The program concluded on April 25, with a virtual graduation ceremony on April 23. The UT system has not yet made a decision on the Fall 2020 Archer Fellowship Program, but the Selection Advisory Committee has completed interviews with all of the undergraduate candidates for the 2020-2021 academic year, Chin said.

“We conducted many of our candidate interviews virtually this year through Zoom video conference and plan to notify prospective Archer Fellows of their admissions decision in the first week of May,” Chin said. “We have not made a final decision about programming for the Fall 2020 Archer Fellowship Program, but the Archer Center does have the capacity to go fully virtual for our programs, including remote internships and networking opportunities.”

Sara Brennan, a finance junior who applied to the program this year, said she is willing to go even if it becomes fully virtual.

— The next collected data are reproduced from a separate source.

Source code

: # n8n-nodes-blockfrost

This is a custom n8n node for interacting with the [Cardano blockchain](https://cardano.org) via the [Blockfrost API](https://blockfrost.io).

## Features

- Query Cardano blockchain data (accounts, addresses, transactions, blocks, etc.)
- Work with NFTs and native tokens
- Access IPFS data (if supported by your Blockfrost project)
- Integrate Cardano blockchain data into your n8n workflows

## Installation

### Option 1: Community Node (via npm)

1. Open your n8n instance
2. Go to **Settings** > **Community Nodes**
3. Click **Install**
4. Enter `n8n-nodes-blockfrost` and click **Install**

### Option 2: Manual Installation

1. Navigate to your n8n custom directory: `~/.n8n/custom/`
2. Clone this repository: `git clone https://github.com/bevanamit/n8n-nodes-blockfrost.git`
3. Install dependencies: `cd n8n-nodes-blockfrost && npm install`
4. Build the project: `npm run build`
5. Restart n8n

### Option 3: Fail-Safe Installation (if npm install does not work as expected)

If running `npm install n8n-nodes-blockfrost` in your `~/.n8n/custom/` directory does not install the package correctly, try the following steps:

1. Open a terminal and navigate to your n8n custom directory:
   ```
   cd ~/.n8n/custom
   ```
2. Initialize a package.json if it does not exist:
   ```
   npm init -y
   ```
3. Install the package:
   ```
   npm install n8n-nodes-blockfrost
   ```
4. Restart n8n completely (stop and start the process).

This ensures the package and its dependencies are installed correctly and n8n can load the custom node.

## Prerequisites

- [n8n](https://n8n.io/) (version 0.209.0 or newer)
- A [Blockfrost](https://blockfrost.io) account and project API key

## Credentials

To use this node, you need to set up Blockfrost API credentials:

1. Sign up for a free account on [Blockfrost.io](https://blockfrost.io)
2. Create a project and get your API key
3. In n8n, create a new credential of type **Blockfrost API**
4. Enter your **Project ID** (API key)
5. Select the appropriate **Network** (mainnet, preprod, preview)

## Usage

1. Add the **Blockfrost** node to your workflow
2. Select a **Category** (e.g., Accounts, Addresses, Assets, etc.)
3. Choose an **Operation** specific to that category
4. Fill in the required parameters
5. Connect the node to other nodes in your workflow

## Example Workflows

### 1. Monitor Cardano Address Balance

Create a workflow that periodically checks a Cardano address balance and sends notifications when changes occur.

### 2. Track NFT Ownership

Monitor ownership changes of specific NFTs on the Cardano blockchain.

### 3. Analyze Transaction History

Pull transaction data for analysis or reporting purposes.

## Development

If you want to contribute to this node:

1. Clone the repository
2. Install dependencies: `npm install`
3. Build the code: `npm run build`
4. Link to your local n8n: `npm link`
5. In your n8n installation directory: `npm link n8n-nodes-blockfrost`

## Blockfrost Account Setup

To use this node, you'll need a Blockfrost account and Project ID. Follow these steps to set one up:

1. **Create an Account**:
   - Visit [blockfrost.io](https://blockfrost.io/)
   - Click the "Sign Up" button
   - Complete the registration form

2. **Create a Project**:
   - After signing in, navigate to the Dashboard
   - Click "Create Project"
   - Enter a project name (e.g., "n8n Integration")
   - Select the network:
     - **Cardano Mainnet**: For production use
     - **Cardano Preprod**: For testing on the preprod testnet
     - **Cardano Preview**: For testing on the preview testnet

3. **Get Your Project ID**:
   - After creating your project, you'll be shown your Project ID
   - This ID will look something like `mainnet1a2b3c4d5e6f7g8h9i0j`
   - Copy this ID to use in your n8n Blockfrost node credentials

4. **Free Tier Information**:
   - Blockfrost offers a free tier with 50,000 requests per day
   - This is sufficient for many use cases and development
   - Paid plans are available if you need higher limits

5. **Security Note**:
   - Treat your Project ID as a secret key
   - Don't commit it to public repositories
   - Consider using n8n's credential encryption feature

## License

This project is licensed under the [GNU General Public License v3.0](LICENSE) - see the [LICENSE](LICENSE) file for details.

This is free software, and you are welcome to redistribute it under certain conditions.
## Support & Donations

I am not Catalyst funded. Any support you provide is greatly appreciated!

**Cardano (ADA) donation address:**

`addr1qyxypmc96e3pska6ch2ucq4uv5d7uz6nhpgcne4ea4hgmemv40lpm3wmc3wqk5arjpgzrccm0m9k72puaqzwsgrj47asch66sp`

“I applied for the Spring 2021 cohort. Even if it’s still virtual by then, I still think it’d be a great opportunity. If I could manage it, I’d be open to it,” Brennan said. “It’s a prestigious program, and I think it would be cool to get the experience of interning and learning in D.C.”

Economics graduate student and former Archer fellow Jack Sollows had his internship with a government agency delayed because of the 2019 government shutdown. He said that the Archer Center helped affected students look for alternate internships and supported him until he was able to start interning. Vicas had a similarly positive experience with the Archer Center at the time.

“Before we knew we had to leave, there were those couple of days when a lot of internships were going virtual or cancelled. A lot of us were staying in our housing more, and every single day someone from the Archer Center would come over with boxes and boxes of food to feed us for like 20 years and just talk to us about our concerns,” Vicas said. “Obviously the situation wasn’t ideal. I think getting like four days to say goodbye to D.C. and say goodbye to the idea of being in D.C. for Archer was really difficult, but the Archer Center was really considerate to us and really helped us transition effectively through that.”